A bit of pressure from a new shrinking, sponge-like gel is all it takes to turn transplanted unspecialized cells into cells that lay down minerals and begin to form teeth.
The bioinspired gel material could one day help repair or replace damaged organs, such as teeth and bone, and possibly other organs as well, scientists from the Wyss Institute for Biologically Inspired Engineering at Harvard University, Harvard School of Engineering and Applied Sciences (SEAS), and Boston Children's Hospital report recently in Advanced Materials.
"Tissue engineers have long raised the idea of using synthetic materials to mimic the inductive power of the embryo," said Don Ingber, M.D., Ph.D., Founding Director of the Wyss Institute, Judah Folkman Professor of Vascular Biology at Harvard Medical School, Professor of Bioengineering at SEAS, and senior author of the study. "We're excited about this work because it shows that it really is possible."
Embryonic tissues have the power to drive cells and tissues to specialize and form organs.
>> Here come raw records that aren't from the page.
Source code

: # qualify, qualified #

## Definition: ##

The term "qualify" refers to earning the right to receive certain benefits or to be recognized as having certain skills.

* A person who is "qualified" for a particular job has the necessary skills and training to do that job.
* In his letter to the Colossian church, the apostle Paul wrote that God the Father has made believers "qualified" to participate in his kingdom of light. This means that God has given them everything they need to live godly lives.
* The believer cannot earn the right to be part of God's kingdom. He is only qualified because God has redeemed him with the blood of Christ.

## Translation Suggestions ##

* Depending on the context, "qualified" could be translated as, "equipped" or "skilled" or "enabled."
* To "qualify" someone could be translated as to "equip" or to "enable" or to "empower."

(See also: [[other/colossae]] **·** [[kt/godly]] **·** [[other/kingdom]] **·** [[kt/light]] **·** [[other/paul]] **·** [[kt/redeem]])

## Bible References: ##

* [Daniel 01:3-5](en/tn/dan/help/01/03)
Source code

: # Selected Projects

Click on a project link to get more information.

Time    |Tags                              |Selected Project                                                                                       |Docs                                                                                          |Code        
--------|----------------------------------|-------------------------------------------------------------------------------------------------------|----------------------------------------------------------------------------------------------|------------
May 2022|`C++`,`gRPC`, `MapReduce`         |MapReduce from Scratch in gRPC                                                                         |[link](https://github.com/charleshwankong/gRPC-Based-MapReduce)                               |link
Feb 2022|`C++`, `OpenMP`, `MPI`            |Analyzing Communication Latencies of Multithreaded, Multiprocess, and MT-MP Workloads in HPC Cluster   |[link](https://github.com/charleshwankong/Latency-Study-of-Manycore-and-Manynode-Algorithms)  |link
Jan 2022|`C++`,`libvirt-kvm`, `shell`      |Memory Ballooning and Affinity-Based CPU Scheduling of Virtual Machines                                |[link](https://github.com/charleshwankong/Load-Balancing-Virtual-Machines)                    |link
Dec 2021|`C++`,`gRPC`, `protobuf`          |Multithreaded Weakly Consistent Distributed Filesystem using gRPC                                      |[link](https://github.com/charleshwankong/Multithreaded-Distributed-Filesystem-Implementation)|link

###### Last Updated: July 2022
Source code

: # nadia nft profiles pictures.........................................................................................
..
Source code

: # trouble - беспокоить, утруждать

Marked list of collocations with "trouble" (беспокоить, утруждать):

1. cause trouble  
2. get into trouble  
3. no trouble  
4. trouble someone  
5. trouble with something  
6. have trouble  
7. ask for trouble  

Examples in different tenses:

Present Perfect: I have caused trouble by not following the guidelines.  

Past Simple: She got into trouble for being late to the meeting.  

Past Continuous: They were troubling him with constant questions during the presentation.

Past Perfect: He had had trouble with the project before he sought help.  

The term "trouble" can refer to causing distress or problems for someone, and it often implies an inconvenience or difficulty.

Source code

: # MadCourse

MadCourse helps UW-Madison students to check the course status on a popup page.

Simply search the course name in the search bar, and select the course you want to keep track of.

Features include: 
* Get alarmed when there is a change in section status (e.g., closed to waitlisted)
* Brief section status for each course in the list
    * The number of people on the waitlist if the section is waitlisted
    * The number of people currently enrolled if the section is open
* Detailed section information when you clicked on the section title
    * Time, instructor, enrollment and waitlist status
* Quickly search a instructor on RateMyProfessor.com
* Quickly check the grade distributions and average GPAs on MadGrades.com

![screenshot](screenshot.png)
To do that, they employ biomolecules called growth factors to stimulate growth; gene-activating chemicals that cause the cells to specialize, and mechanical forces that modulate cell responses to these other factors.
But so far tissue engineers who want to build organs in the laboratory have employed only two of the three strategies—growth factors and gene-activating chemicals. Perhaps as a result, they have not yet succeeded in producing complex three-dimensional tissues.
A few years ago, Ingber and Tadanori Mammoto, M.D., Ph.D., Instructor in Surgery at Boston Children's Hospital and Harvard Medical School, investigated a process called mesenchymal condensation that embryos use to begin forming a variety of organs, including teeth, cartilage, bone, muscle, tendon, and kidney.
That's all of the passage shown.